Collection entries
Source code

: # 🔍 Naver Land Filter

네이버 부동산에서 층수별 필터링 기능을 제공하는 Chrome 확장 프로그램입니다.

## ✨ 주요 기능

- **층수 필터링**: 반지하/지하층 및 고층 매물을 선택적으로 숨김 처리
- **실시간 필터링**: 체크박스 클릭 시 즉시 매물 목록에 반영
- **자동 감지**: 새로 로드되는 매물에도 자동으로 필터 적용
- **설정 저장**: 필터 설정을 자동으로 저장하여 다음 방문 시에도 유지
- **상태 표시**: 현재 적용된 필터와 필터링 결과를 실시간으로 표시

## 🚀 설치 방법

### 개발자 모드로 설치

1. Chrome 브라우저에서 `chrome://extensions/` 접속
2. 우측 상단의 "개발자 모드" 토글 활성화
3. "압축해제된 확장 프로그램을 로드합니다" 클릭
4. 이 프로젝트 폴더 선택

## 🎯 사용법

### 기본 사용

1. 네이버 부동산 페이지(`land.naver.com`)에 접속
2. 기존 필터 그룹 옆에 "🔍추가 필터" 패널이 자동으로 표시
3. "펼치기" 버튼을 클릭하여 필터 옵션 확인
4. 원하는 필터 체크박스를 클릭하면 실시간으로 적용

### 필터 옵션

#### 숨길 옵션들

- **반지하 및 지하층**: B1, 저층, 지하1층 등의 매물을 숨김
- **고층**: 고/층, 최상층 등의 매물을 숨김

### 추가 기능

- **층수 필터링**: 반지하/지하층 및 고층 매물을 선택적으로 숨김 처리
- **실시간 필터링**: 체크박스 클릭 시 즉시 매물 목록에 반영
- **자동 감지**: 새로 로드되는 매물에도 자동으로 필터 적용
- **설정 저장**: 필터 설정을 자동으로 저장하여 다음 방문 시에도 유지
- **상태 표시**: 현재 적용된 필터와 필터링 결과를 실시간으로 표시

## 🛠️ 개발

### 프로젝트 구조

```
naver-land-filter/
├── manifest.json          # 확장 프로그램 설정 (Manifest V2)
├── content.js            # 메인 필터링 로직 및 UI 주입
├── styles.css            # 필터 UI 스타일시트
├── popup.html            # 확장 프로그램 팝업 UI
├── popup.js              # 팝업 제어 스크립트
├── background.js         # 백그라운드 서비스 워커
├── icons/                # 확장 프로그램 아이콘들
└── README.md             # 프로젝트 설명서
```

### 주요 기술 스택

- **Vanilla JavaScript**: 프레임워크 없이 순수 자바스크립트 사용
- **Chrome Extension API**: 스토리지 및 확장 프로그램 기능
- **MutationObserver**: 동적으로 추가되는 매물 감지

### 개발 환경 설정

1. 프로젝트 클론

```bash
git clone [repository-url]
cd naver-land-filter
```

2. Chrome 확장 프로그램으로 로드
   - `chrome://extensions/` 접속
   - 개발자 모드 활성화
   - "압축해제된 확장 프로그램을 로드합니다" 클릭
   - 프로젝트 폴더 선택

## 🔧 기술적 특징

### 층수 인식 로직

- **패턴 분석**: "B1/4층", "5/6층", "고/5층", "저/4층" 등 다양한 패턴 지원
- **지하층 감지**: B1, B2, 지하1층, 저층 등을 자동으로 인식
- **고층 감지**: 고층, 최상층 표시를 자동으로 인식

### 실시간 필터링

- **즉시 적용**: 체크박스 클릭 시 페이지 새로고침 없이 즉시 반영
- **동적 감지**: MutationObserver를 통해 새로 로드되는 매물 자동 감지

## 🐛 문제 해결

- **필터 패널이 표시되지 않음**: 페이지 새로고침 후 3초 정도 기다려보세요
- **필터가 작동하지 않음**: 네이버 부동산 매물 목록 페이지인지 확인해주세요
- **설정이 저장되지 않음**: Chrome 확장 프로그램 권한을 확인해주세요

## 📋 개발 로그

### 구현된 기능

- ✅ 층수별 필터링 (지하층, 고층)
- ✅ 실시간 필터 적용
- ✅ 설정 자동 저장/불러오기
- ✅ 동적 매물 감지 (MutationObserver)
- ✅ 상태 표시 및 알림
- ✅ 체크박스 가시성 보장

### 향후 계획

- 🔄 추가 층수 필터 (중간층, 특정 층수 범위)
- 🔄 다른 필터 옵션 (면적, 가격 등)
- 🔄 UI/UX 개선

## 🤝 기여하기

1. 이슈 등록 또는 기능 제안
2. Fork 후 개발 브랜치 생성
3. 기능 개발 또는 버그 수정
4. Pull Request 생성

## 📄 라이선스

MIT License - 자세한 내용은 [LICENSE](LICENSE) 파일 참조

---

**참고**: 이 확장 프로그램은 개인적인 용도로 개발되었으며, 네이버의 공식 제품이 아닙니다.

## Task objective:
From the line with "2. Fork 후 개발 브랜치 생성" through the final line of the records, return each line exactly. Leave out the rest.

## Solution to this problem:
2. Fork 후 개발 브랜치 생성
3. 기능 개발 또는 버그 수정
4. Pull Request 생성

## 📄 라이선스

MIT License - 자세한 내용은 [LICENSE](LICENSE) 파일 참조

---

**참고**: 이 확장 프로그램은 개인적인 용도로 개발되었으며, 네이버의 공식 제품이 아닙니다.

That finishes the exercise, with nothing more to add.